Regulating the analysis is not knowing the answers but asking good questions.
Challenge assumptions.
Ask for evidence to confirm or deny that hypothesis about what's happening.
Ask people to articulate their thought process—even if the IC doesn't understand the specific technical details they can keep a slightly wider view of the problem than the tech leads who are deep in the technical weeds.
Noticing when people are brute forcing a solution the IC might ask "can we bisect this?"
# IC Competencies
Reasonably fluent in your systems, both technical and human.
How to the technical components fit together? What areas are under the most strain these days?
How does the organization fit together? Who do we call for specific domain expertise?
Need to be familiar with the incident response process.
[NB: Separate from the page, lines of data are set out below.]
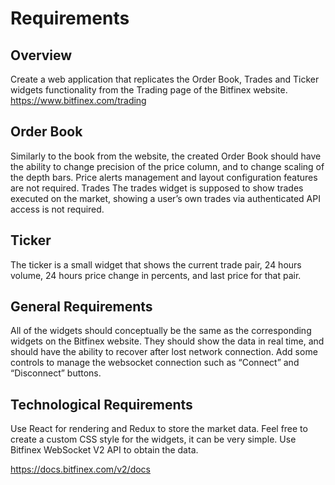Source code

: # Requirements

## Overview
Create a web application that replicates the Order Book, Trades and Ticker widgets functionality from the Trading page of the Bitfinex website.
https://www.bitfinex.com/trading

## Order Book
Similarly to the book from the website, the created Order Book should have the ability to change precision of the price column, and to change scaling of the depth bars. Price alerts management and layout configuration features are not required.
Trades
The trades widget is supposed to show trades executed on the market, showing a user’s own trades via authenticated API access is not required. 

## Ticker

The ticker is a small widget that shows the current trade pair, 24 hours volume, 24 hours price change in percents, and last price for that pair.

## General Requirements

All of the widgets should conceptually be the same as the corresponding widgets on the Bitfinex website. They should show the data in real time, and should have the ability to recover after lost network connection. Add some controls to manage the websocket connection such as “Connect” and “Disconnect” buttons.

## Technological Requirements
Use React for rendering and Redux to store the market data. Feel free to create a custom CSS style for the widgets, it can be very simple. Use Bitfinex WebSocket V2 API to obtain the data.

https://docs.bitfinex.com/v2/docs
Not memorized but some sense of muscle memory.
Do they know where the docs are?
Knows the company priorities so they can make informed sacrifice decisions when necessary.
# Training Great Incident Commanders
Basics of incident command system are taught to all engineers.
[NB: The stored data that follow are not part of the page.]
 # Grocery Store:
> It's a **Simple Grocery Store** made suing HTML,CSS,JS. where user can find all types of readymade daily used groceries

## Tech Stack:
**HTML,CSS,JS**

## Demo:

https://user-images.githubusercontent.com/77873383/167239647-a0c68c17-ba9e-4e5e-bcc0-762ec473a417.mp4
Three traits for the high-pressure incident commanders.
Strong technical vocabulary. They need to understand the conversations that's half in the room, and half virtual. They don't need to be expert in all the things, but need to understand the jargon.
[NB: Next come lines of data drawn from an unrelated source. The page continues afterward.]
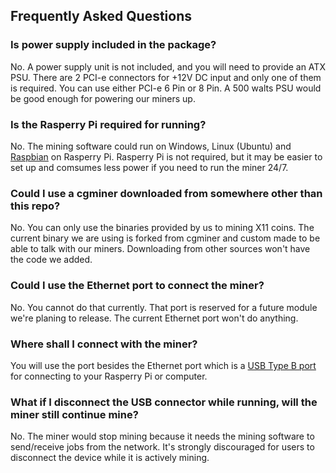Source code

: ## Frequently Asked Questions


### Is power supply included in the package?

No. A power supply unit is not included, and you will need to provide an ATX PSU. There are 2 PCI-e connectors for +12V DC input and only one of them is required. You can use either PCI-e 6 Pin or 8 Pin. A 500 walts PSU would be good enough for powering our miners up.

### Is the Rasperry Pi required for running? 

No. The mining software could run on Windows, Linux (Ubuntu) and [Raspbian](http://www.raspbian.org/) on Rasperry Pi. Rasperry Pi is not required, but it may be easier to set up and comsumes less power if you need to run the miner 24/7.

### Could I use a cgminer downloaded from somewhere other than this repo?

No. You can only use the binaries provided by us to mining X11 coins. The current binary we are using is forked from cgminer and custom made to be able to talk with our miners. Downloading from other sources won't have the code we added. 

### Could I use the Ethernet port to connect the miner?

No. You cannot do that currently. That port is reserved for a future module we're planing to release. The current Ethernet port won't do anything.

### Where shall I connect with the miner?

You will use the port besides the Ethernet port which is a [USB Type B port](http://pcsupport.about.com/od/termsu/a/usb-type-b.htm) for connecting to your Rasperry Pi or computer.

### What if I disconnect the USB connector while running, will the miner still continue mine?

No. The miner would stop mining because it needs the mining software to send/receive jobs from the network. It's strongly discouraged for users to disconnect the device while it is actively mining.
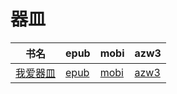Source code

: # 器皿

| 书名 | epub | mobi | azw3 |
| --- | --- | --- | --- |
| [我爱器皿](http://ct.dalanmei.com/f/31084289-572116670-7f860f) | [epub](http://ct.dalanmei.com/f/31084289-572116670-7f860f) | [mobi](http://ct.dalanmei.com/f/31084289-571665442-52f478) | [azw3](http://ct.dalanmei.com/f/31084289-572176555-023928) |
They need to be well calibrated in their own expertise. They need to know what they don't know and who to ask at those boundaries of their own knowledge.
They need to have skills at self-regulation. They need to be able to project calm while still keeping a motivated sense of urgency in the room.
They need to be willing. They need to know this work is valuable. The skills they will learn and understanding of the platform and organization are valuable.
The organization must recognize engineers for this excellence. Think career ladders, bonuses, promotions.
# Blameless Culture
Incident commanders will be forced in some situations to make sacrifice decisions under extreme pressure without knowing what the outcome will be.
We mentioned before the importance of understanding company priorities.
It's vital that the ICs know the organization has their back and will support them regardless of the outcome of difficult, time-pressured decisions.
Back to the Amazon S3 outage... remember the triggering event was an authorized engineer following an official playbook typed in the wrong hostname or something. Amazon didn't blame the engineer. They said you shouldn't be able to take down S3 with a one-line command. That is a system problem, not "human error."
A good organization, for its own sake and for the sake of its people understands these things and will support the tech leads doing the troubleshooting and the incident commanders making the tough decisions.
People make the best decisions they can at the time with the best of their knowledge.
# Practice
Game days
Fault injection
Adversarial game days
(Use ICS for routine maintenance)
Shadow experienced Incident Commanders and have the veterans shadow newer commanders through their first major incidents.
# Excellence
Here are habits of our top notch incident commanders.
One of our NERFs calls it being familiar with the explody bits of the system.
They are constantly tuned into what's happening in the incident space and aware of vulnerabilities of the system.
This helps incident commanders develop an intuition when something weird is happening. You know what is likely to explode and can often shortcut people to jump and look at likely culprits.
Knowing the boundaries of your own expertise and knowing the organization well to know who are on the other sides of your own boundaries.
Being willing to draw on other resources in the company.
Excellent ICs know that in these high-stake situations you have to make the whole greater than the sum of the parts. Instead of being the resource, good ICs know it scales much better to gather the right expertise.
They know that the best resolution does not come from understanding the one best answer, but rather to get multiple perspectives from multiple people who understand different aspects of the system and compare them for useful answers.
There is no right answer but there are more and less useful answers.